Segment Open
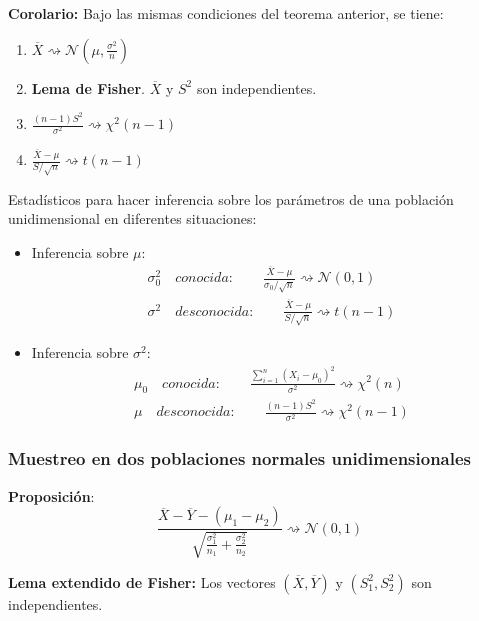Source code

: \documentclass{article}
\begin{document}
\textbf{Corolario:} Bajo las mismas condiciones del teorema anterior, se tiene:
\begin{enumerate}
\item $\overline{X}\rightsquigarrow \mathcal{N}(\mu,\frac{\sigma^2}{n})$

\item \textbf{Lema de Fisher}. $\overline{X}$ y $S^2$ son independientes.

\item $\frac{(n-1)S^2}{\sigma^2}\rightsquigarrow \chi^2(n-1)$

\item $\frac{\overline{X}-\mu}{S/\sqrt{n}}\rightsquigarrow t(n-1)$
\end{enumerate}

Estadísticos para hacer inferencia sobre los parámetros de una población unidimensional en diferentes situaciones:
\begin{itemize}
\item Inferencia sobre $\mu$:
	\begin{gather*}
	\sigma_0^2\quad conocida:\qquad \frac{\overline{X}-\mu}{\sigma_0/\sqrt{n}}\rightsquigarrow \mathcal{N}(0,1)\\
	\sigma^2\quad desconocida:\qquad \frac{\overline{X}-\mu}{S/\sqrt{n}}\rightsquigarrow t(n-1)
	\end{gather*}
	
\item Inferencia sobre $\sigma^2$:
	\begin{gather*}
	\mu_0\quad conocida:\qquad \frac{\sum_{i=1}^n(X_i-\mu_0)^2}{\sigma^2}\rightsquigarrow \chi^2(n)\\
	\mu\quad desconocida:\qquad \frac{(n-1)S^2}{\sigma^2}\rightsquigarrow \chi^2(n-1)
	\end{gather*}
\end{itemize}

\subsubsection{Muestreo en dos poblaciones normales unidimensionales}
\textbf{Proposición}:
\begin{equation*}
\frac{\overline{X}-\overline{Y}-(\mu_1-\mu_2)}{\sqrt{\frac{\sigma_1^2}{n_1}+\frac{\sigma_2^2}{n_2}}}\rightsquigarrow \mathcal{N}(0,1)
\end{equation*}

\textbf{Lema extendido de Fisher:} Los vectores $(\overline{X},\overline{Y})$ y $(S_1^2,S_2^2)$ son independientes.\\
\end{document}
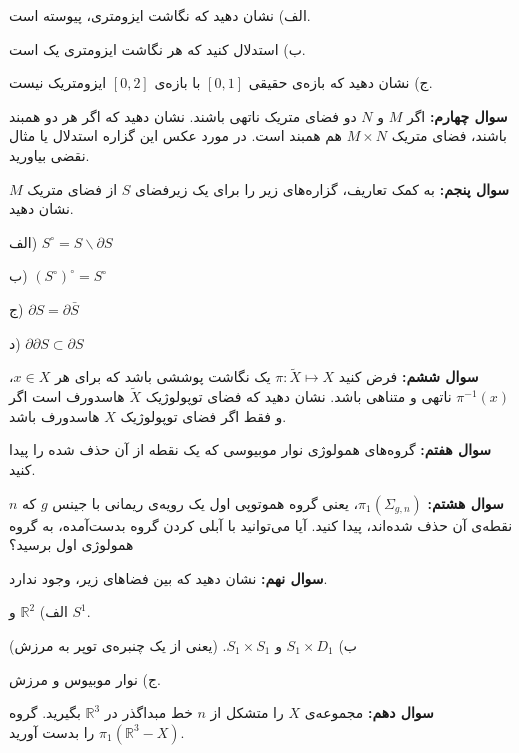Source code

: \documentclass{article}
\begin{document}
		\noindent
		الف) نشان دهید که نگاشت ایزومتری، پیوسته است.
		
		\noindent
		ب) استدلال کنید که هر نگاشت ایزومتری یک 
		است.
		
		\noindent
		ج) نشان دهید که بازه‌ی حقیقی
		$[0,1]$
		 با بازه‌ی 
		 $[0,2]$
		 ایزومتریک نیست.
		 
		\endline
		
				\noindent
		\textbf{سوال چهارم:}
		اگر $M$ و $N$ دو فضای متریک ناتهی باشند. نشان دهید که اگر هر دو همبند
		باشند، فضای متریک 
		$M\times N$ هم همبند است.
		در مورد عکس این گزاره استدلال یا مثال نقضی بیاورید.
		
			\endline
			
							\noindent
			\textbf{سوال پنجم:}
			به کمک تعاریف، گزاره‌های زیر را برای یک زیرفضای $S$ از فضای متریک $M$ نشان دهید.
			
			\noindent
			الف)
			$S^{\circ} = S\backslash \partial S$
			
			\noindent
			ب) 
			$(S^{\circ})^\circ = S^{\circ}$
			
			\noindent
			ج)
			$\partial S = \partial \bar{S}$
			
			 \noindent
			 د)
			 $\partial\partial S \subset \partial S$
			
			
			
			
			\endline
			
			
							\noindent
			\textbf{سوال ششم:}
			فرض کنید
			$\pi: \tilde{X} \longmapsto X$
			یک نگاشت پوششی باشد که
			برای هر $x\in X$، 
			$\pi^{-1}(x)$
			ناتهی و متناهی باشد. نشان دهید که فضای توپولوژیک $\tilde{X}$ هاسدورف 
			است اگر و فقط اگر فضای توپولوژیک
			$X$
			هاسدورف باشد.
			
			\endline
			
			
							\noindent
			\textbf{سوال هفتم:}
			گروه‌های همولوژی نوار موبیوسی که یک نقطه از آن حذف شده را پیدا کنید.
			
			
			\endline
			
			\newpage
							\noindent
			\textbf{سوال هشتم:}
			$\pi_1(\Sigma_{g,n})$، یعنی 
			گروه هموتوپی اول یک رویه‌ی ریمانی با جینس $g$ که $n$ نقطه‌ی آن حذف شده‌اند، پیدا کنید. آیا می‌توانید با آبلی کردن گروه بدست‌آمده، به گروه‌ همولوژی اول برسید؟
			
			\endline
			
			
							\noindent
			\textbf{سوال نهم:}
			نشان دهید که بین فضاهای زیر،  
			وجود ندارد.
			
			\noindent
			الف) 
			$\mathbb{R}^2$
			و
			$S^1$.
			
			\noindent
			ب) 
			$S_1 \times D_1$
			و
			$S_1\times S_1$. 
			(یعنی از یک چنبره‌ی توپر به مرزش)

			\noindent
			ج) نوار موبیوس و مرزش.
			
			\endline
			
							\noindent
			\textbf{سوال دهم:}
			مجموعه‌ی 
			$X$ را متشکل از 
			$n$ خط مبداگذر در 
			$\mathbb{R}^3$
			بگیرید. گروه
			$\pi_1(\mathbb{R}^3-X)$
			را بدست آورید.
			
			\endline
\end{document}
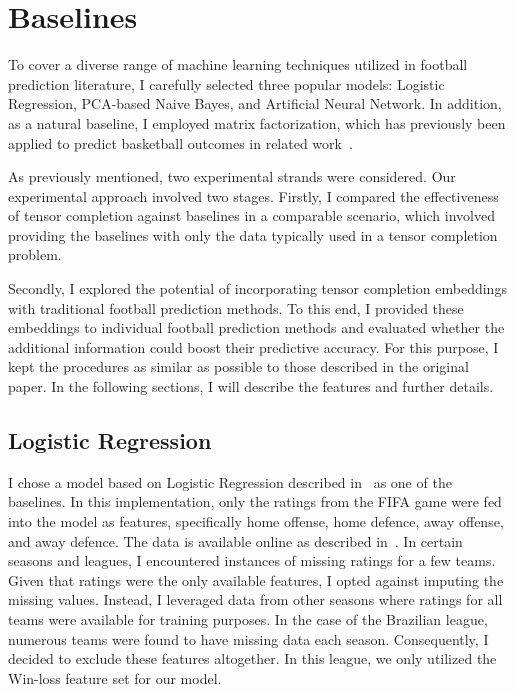 \documentclass[thesis=M,english]{FITthesis}[2019/12/23]
\begin{document}
\section{Baselines}
\label{baselines}

To cover a diverse range of machine learning techniques utilized in football prediction literature, I carefully selected three popular models: Logistic Regression, PCA-based Naive Bayes, and Artificial Neural Network. In addition, as a natural baseline, I employed matrix factorization, which has previously been applied to predict basketball outcomes in related work~\cite{NBA_matrix_factorization}.

As previously mentioned, two experimental strands were considered. Our experimental approach involved two stages. Firstly, I compared the effectiveness of tensor completion against baselines in a comparable scenario, which involved providing the baselines with only the data typically used in a tensor completion problem.

Secondly, I explored the potential of incorporating tensor completion embeddings with traditional football prediction methods. To this end, I provided these embeddings to individual football prediction methods and evaluated whether the additional information could boost their predictive accuracy. For this purpose, I kept the procedures as similar as possible to those described in the original paper. In the following sections, I will describe the features and further details.

\subsection{Logistic Regression}
\label{lr}
I chose a model based on Logistic Regression described in~\cite{BPL_logistic_regression} as one of the baselines. In this implementation, only the ratings from the FIFA game were fed into the model as features, specifically home offense, home defence, away offense, and away defence. The data is available online as described in~\cite{BPL_logistic_regression}. In certain seasons and leagues, I encountered instances of missing ratings for a few teams. Given that ratings were the only available features, I opted against imputing the missing values. Instead, I leveraged data from other seasons where ratings for all teams were available for training purposes. In the case of the Brazilian league, numerous teams were found to have missing data each season. Consequently, I decided to exclude these features altogether. In this league, we only utilized the Win-loss feature set for our model.
\end{document}
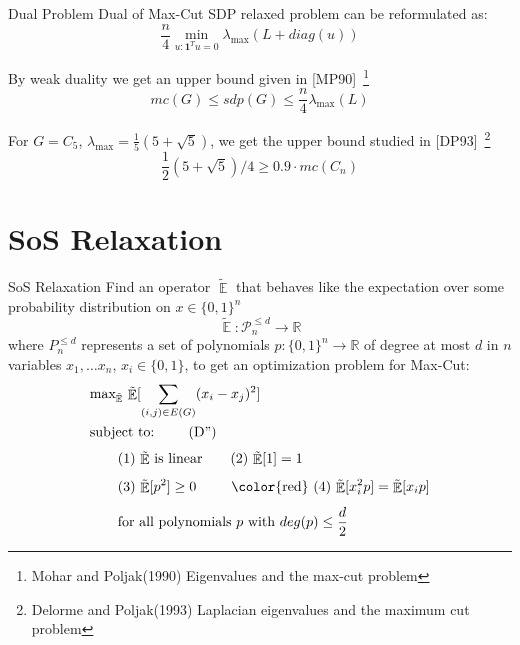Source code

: \documentclass[10pt, xcolor={dvipsnames}]{beamer}
\DeclareMathOperator{\Ex}{\mathbb{E}}
\newcommand{\vect}[1]{\boldsymbol{#1}}
\begin{document}
\begin{frame}{Dual Problem}
Dual of Max-Cut SDP relaxed problem can be reformulated as:
\begin{equation}
\frac{n}{4} \min_{u: \vect{1}^{T} u = 0} \lambda_{\max}(L + diag(u))
\end{equation}

By weak duality we get an upper bound given in [MP90]~\footnote{Mohar and Poljak(1990) Eigenvalues and the max-cut problem}
\begin{equation}
mc(G) \leq sdp(G) \leq \frac{n}{4} \lambda_{\max}(L)
\end{equation}

For $G = C_5$, $\lambda_{\max} = \frac{1}{5}(5 + \sqrt{5})$, we get the upper bound studied in [DP93]~\footnote{Delorme and Poljak(1993) Laplacian eigenvalues
and the maximum cut problem}
\begin{equation}
\frac{1}{2}(5 + \sqrt{5})/4 \geq 0.9 \cdot mc(C_{n})
\end{equation}
\end{frame}

\section{SoS Relaxation}
\begin{frame}{SoS Relaxation}
Find an operator $\tilde{\Ex}$ that behaves like the expectation over some probability distribution on $x \in \lbrace 0, 1 \rbrace^{n}$
\begin{equation}
\tilde{\Ex}: \mathcal{P}^{\leq d}_{n} \rightarrow \mathbb{R}
\end{equation}
where ${P}^{\leq d}_{n}$ represents a set of polynomials $p: \lbrace 0, 1 \rbrace^{n} \rightarrow \mathbb{R}$ of degree at most $d$ in $n$ variables $x_1, \dots x_n$, {\color{red} $x_{i} \in \lbrace 0, 1 \rbrace$}, to get an optimization problem for Max-Cut:
\begin{align}
& \text{max}_{\tilde{\Ex}} \ \tilde{\Ex}[ \sum_{(i, j) \in E(G)} (x_{i} - x_{j})^{2} ] \nonumber\\
& \text{subject to: } \label{eq: P} \tag{D''}\\[.4em]
& \qquad \text{(1) $\tilde{\Ex}$ is linear} \qquad \text{(2) $\tilde{\Ex}[1] = 1$} \nonumber\\[.4em]
& \qquad \text{(3) $\tilde{\Ex}[p^2] \geq 0$} \qquad \, \, \, \text{\color{red} (4) $\tilde{\Ex}[x_{i}^{2}p] = \tilde{\Ex}[x_{i}p]$} \nonumber\\[.4em]
& \qquad \text{for all polynomials $p$ with $deg(p) \leq \frac{d}{2}$}\nonumber
\end{align}
\end{frame}
\end{document}
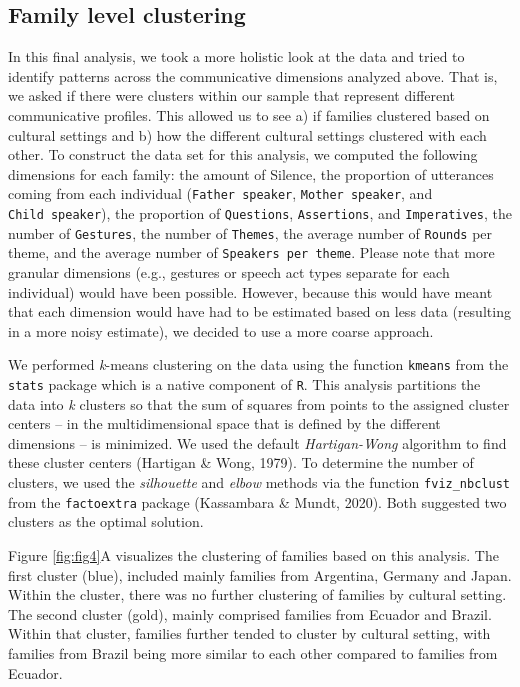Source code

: \documentclass[
  man,floatsintext]{apa6}
\begin{document}
\hypertarget{family-level-clustering}{%
\subsection{Family level clustering}\label{family-level-clustering}}

In this final analysis, we took a more holistic look at the data and tried to identify patterns across the communicative dimensions analyzed above. That is, we asked if there were clusters within our sample that represent different communicative profiles. This allowed us to see a) if families clustered based on cultural settings and b) how the different cultural settings clustered with each other. To construct the data set for this analysis, we computed the following dimensions for each family: the amount of Silence, the proportion of utterances coming from each individual (\texttt{Father\ speaker}, \texttt{Mother\ speaker}, and \texttt{Child\ speaker}), the proportion of \texttt{Questions}, \texttt{Assertions}, and \texttt{Imperatives}, the number of \texttt{Gestures}, the number of \texttt{Themes}, the average number of \texttt{Rounds} per theme, and the average number of \texttt{Speakers\ per\ theme}. Please note that more granular dimensions (e.g., gestures or speech act types separate for each individual) would have been possible. However, because this would have meant that each dimension would have had to be estimated based on less data (resulting in a more noisy estimate), we decided to use a more coarse approach.

We performed \emph{k}-means clustering on the data using the function \texttt{kmeans} from the \texttt{stats} package which is a native component of \texttt{R}. This analysis partitions the data into \emph{k} clusters so that the sum of squares from points to the assigned cluster centers -- in the multidimensional space that is defined by the different dimensions -- is minimized. We used the default \emph{Hartigan-Wong} algorithm to find these cluster centers (Hartigan \& Wong, 1979). To determine the number of clusters, we used the \emph{silhouette} and \emph{elbow} methods via the function \texttt{fviz\_nbclust} from the \texttt{factoextra} package (Kassambara \& Mundt, 2020). Both suggested two clusters as the optimal solution.

Figure \ref{fig:fig4}A visualizes the clustering of families based on this analysis. The first cluster (blue), included mainly families from Argentina, Germany and Japan. Within the cluster, there was no further clustering of families by cultural setting. The second cluster (gold), mainly comprised families from Ecuador and Brazil. Within that cluster, families further tended to cluster by cultural setting, with families from Brazil being more similar to each other compared to families from Ecuador.
\end{document}
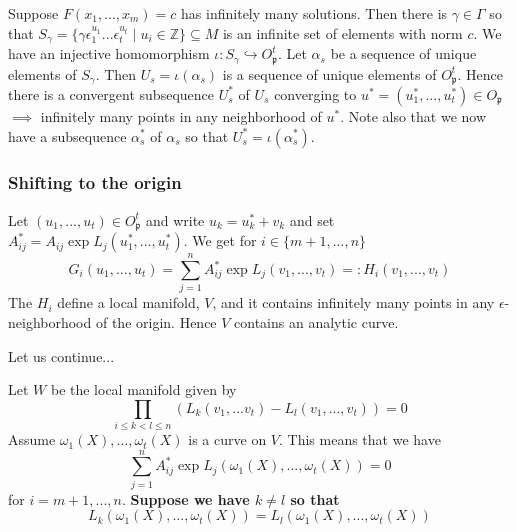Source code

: \documentclass{beamer}
\newcommand{\mfrak}[1]{\mathfrak{#1}}
\newcommand{\mbb}[1]{\mathbb{#1}}
\numberwithin{equation}{section}
\begin{document}
\begin{frame}
	Suppose $F(x_1, ..., x_m) = c$ has infinitely many solutions. Then there is $\gamma \in \Gamma$ so that $S_\gamma = \{\gamma \epsilon_1^{u_1} ... \epsilon_t^{u_t} \mid u_i \in \mbb Z \} \subseteq M$ is an infinite set of elements with norm $c$. We have an injective homomorphism
	$\iota : S_\gamma \hookrightarrow O_\mfrak p^t$. Let $\alpha_s$ be a sequence of unique elements of $S_\gamma$. Then $U_s = \iota(\alpha_s)$ is a sequence of unique elements of $O_\mfrak p^t$. Hence there is a convergent subsequence $U^*_s$ of $U_s$ converging to $u^* = (u_1^*, ..., u_t^*) \in O_\mfrak p$ $\implies$ infinitely many points in any neighborhood of $u^*$. Note also that we now have a subsequence $\alpha_s^*$ of $\alpha_s$ so that $U_s^* = \iota(\alpha_s^*)$.

\end{frame}

\begin{frame}
	\frametitle{Shifting to the origin}
	Let $(u_1, ..., u_t) \in O_\mfrak p^t$ and write $u_k = u_k^* + v_k$ and set $A_{ij}^* = A_{ij} \exp L_j(u_1^*, ..., u_t^*)$. We get for $i \in \{m+1, ..., n\}$
	$$G_i(u_1, ... , u_t) = \sum_{j = 1}^n A_{ij}^* \exp L_j(v_1, ..., v_t) =: H_i(v_1, ..., v_t)$$
	The $H_i$ define a local manifold, $V$, and it contains infinitely many points in any $\epsilon$-neighborhood of the origin. Hence $V$ contains an analytic curve. 
\end{frame}

\begin{frame}
	Let us continue...
\end{frame}


\begin{frame}
	Let $W$ be the local manifold given by
	$$\prod_{i \leq k < l \leq n} (L_k(v_1, ...v_t) - L_l(v_1, ...,  v_t)) = 0$$
	\pause
	Assume $\omega_1(X), ..., \omega_t(X)$ is a curve on $V$.
	\pause
	This means that we have
	$$\sum_{j = 1}^n A_{ij}^* \exp L_j(\omega_1(X), ..., \omega_t(X)) = 0$$
	for $i = m+1, ..., n$.
	\pause
	\textbf{Suppose we have $k \neq l$ so that $$L_k(\omega_1(X), ..., \omega_t(X)) = L_l(\omega_1(X), ..., \omega_t(X))$$}
\end{frame}
\end{document}
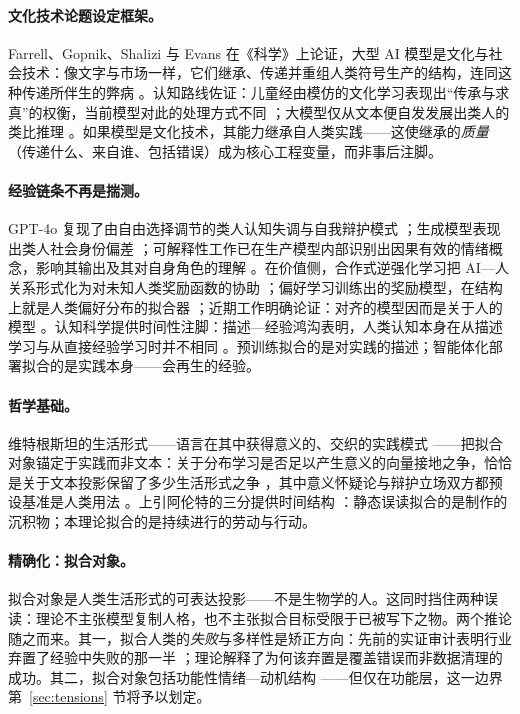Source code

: \documentclass[10pt,fontset=fandol]{ctexart}
\begin{document}
\paragraph{文化技术论题设定框架。}
Farrell、Gopnik、Shalizi 与 Evans 在《科学》上论证，大型 AI 模型是文化与社会技术：像文字与市场一样，它们继承、传递并重组人类符号生产的结构，连同这种传递所伴生的弊病 \cite{farrell2025cultural}。认知路线佐证：儿童经由模仿的文化学习表现出“传承与求真”的权衡，当前模型对此的处理方式不同 \cite{yiu2024transmission}；大模型仅从文本便自发发展出类人的类比推理 \cite{webb2023emergent}。如果模型是文化技术，其能力继承自人类实践——这使继承的\emph{质量}（传递什么、来自谁、包括错误）成为核心工程变量，而非事后注脚。

\paragraph{经验链条不再是揣测。}
GPT-4o 复现了由自由选择调节的类人认知失调与自我辩护模式 \cite{lehr2025kernels}；生成模型表现出类人社会身份偏差 \cite{hu2025generative}；可解释性工作已在生产模型内部识别出因果有效的情绪概念，影响其输出及其对自身角色的理解 \cite{anthropic2026emotions}。在价值侧，合作式逆强化学习把 AI—人关系形式化为对未知人类奖励函数的协助 \cite{hadfield2016cooperative}；偏好学习训练出的奖励模型，在结构上就是人类偏好分布的拟合器 \cite{christiano2017deep, ouyang2022training}；近期工作明确论证：对齐的模型因而是关于人的模型 \cite{yuan2026aligned}。认知科学提供时间性注脚：描述—经验鸿沟表明，人类认知本身在从描述学习与从直接经验学习时并不相同 \cite{hertwig2009description}。预训练拟合的是对实践的描述；智能体化部署拟合的是实践本身——会再生的经验。

\paragraph{哲学基础。}
维特根斯坦的生活形式——语言在其中获得意义的、交织的实践模式 \cite{wittgenstein1953philosophical}——把拟合对象锚定于实践而非文本：关于分布学习是否足以产生意义的向量接地之争，恰恰是关于文本投影保留了多少生活形式之争 \cite{mollo2026vector, mallory2023wittgenstein}，其中意义怀疑论与辩护立场双方都预设基准是人类用法 \cite{sogaard2023grounding}。上引阿伦特的三分提供时间结构 \cite{arendt1958human}：静态误读拟合的是制作的沉积物；本理论拟合的是持续进行的劳动与行动。

\paragraph{精确化：拟合对象。}
拟合对象是人类生活形式的可表达投影——不是生物学的人。这同时挡住两种误读：理论不主张模型复制人格，也不主张拟合目标受限于已被写下之物。两个推论随之而来。其一，拟合人类的\emph{失败}与多样性是矫正方向：先前的实证审计表明行业弃置了经验中失败的那一半 \cite{yu2026failure}；理论解释了为何该弃置是覆盖错误而非数据清理的成功。其二，拟合对象包括功能性情绪—动机结构 \cite{lehr2025kernels, hu2025generative, anthropic2026emotions}——但仅在功能层，这一边界第~\ref{sec:tensions} 节将予以划定。
\end{document}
Segment Closed
◆ **WHAT THIS TASK INVOLVES**
Copy nothing but the lines from the start of the entries through the line with "y $S^2$ son independientes.". Write them out exactly, without pictures.

◆ **TASK OUTPUT**
Source code

: \documentclass{article}
\begin{document}
\textbf{Corolario:} Bajo las mismas condiciones del teorema anterior, se tiene:
\begin{enumerate}
\item $\overline{X}\rightsquigarrow \mathcal{N}(\mu,\frac{\sigma^2}{n})$

\item \textbf{Lema de Fisher}. $\overline{X}$ y $S^2$ son independientes.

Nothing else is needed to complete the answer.